After the victim moved to Norman Park, Georgia, to live with her brother, Thomas Darling, appellant visited her three times.

During appellant's last visit in the Darling residence, he knocked on the victim's door at night, ostensibly for the purpose of getting a pillow. The victim told him to get one from her aunt. Appellant got a pillow, then went outside and started his automobile. He returned to the house about five minutes later. He then knocked on the victim's door once more, ostensibly to tell her she had a flat tire on her automobile. The victim told him to leave her alone.

Appellant and the victim were heard arguing on the same evening. He and the victim had driven to Moultrie, Georgia, earlier that afternoon, together with the victim's daughter, to do some visiting with a friend. The victim's boyfriend had driven up during the visiting and had kissed the victim, at which time appellant became visibly angry.

Appellant and the victim were seen leaving the victim's brother's home the next morning. Since the victim's tire was flat, appellant asked her if she wanted to use his automobile. She replied in the negative, and walked down the road toward Morning Grove Church. About five minutes later, appellant was seen driving in the same direction.

Shortly after appellant drove away, a gunshot was heard coming from the church area. Appellant's automobile, which had a loud and distinctive sound, was heard driving away following the gunshot.

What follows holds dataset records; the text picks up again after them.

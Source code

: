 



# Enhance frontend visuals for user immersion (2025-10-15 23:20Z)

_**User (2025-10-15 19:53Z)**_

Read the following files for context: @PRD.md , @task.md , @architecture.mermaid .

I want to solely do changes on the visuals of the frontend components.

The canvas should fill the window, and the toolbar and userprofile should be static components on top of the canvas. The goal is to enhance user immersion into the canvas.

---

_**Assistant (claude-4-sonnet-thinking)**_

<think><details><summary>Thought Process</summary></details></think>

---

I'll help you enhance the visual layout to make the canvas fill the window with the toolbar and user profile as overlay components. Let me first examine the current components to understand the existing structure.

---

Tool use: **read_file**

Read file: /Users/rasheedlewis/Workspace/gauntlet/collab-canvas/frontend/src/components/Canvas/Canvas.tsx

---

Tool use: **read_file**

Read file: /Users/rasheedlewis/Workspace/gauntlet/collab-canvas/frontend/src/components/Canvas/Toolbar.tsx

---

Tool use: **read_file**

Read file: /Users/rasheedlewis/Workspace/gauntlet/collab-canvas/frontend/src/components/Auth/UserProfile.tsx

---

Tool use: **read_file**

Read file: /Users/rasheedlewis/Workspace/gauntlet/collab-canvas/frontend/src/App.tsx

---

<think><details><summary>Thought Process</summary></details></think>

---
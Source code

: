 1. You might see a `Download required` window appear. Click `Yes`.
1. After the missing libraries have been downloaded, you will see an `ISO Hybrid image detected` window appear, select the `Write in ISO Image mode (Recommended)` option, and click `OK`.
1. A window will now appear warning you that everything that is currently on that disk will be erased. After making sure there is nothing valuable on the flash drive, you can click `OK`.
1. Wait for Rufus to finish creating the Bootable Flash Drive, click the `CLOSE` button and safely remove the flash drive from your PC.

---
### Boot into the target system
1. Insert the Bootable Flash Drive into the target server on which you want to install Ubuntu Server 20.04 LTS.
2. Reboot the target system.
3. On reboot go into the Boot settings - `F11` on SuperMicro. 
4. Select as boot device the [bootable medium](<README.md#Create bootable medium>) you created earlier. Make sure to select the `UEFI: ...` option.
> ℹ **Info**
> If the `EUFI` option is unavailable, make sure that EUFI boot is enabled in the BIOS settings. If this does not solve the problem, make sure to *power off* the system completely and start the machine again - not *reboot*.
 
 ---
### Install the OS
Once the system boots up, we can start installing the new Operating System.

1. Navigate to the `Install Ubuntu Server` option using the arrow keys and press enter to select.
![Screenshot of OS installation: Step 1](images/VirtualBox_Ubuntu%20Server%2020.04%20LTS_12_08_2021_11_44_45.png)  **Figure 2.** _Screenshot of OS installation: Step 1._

Soon thereafter, the victim was found by passersby lying by the side of the road. Other passersby had seen appellant drive slowly by the victim prior to the gunshot, and had seen the victim wave her arms at the appellant, indicating that he should drive on.

The road where the victim was killed is an isolated rural road and is the only road between Norman Park and the main highway. All other roads in the area are deadends.

Appellant admitted having gone to Moultrie with the victim during the afternoon of the previous day, but denied that he had become angry with her, or that they had an argument, or that he had tried to sleep with her the previous night. He said he drove down the road, crossing Little River Bridge, but did not see the victim along the road, and that he drove on to Florida, where he first learned of the shooting when he called his mother in Jesup, Georgia. He denied having an affair with the victim or shooting her.

The .38 caliber pistol identified by the state's ballistics witness as the murder weapon was recovered by fishermen under the Little River Bridge, and was turned in by them to the sheriff when they learned of the shooting. The gun contained one empty cartridge and five live rounds of ammunition. Tests confirmed that the fatal bullet was fired from this pistol. The pistol was identified by a local merchant as having been sold to appellant's mother back in 1969. The serial number on his records matched the serial number on the pistol.

The victim died of a single gunshot wound to the side of her head. The shot entered through the ear, and was fired at a distance greater than three feet because there was no powder residue in the wound.

The foregoing evidence is sufficient to sustain the verdict under the current legal standard. Jackson v. Virginia, 443 U.S. 307, 99 S.Ct. 2781, 61 L.Ed.2d 560 (1979).

2. Appellant next contends that the trial court erred by allowing the merchant who sold the murder weapon to appellant's mother to testify that the purchaser of the weapon, Gertrude Darling, is appellant's mother. The objection was interposed under Code Ann. § 38-303, as it pertains to proof of pedigree "by general repute in the family," because the merchant testified under cross-examination that he is not related to appellant's family.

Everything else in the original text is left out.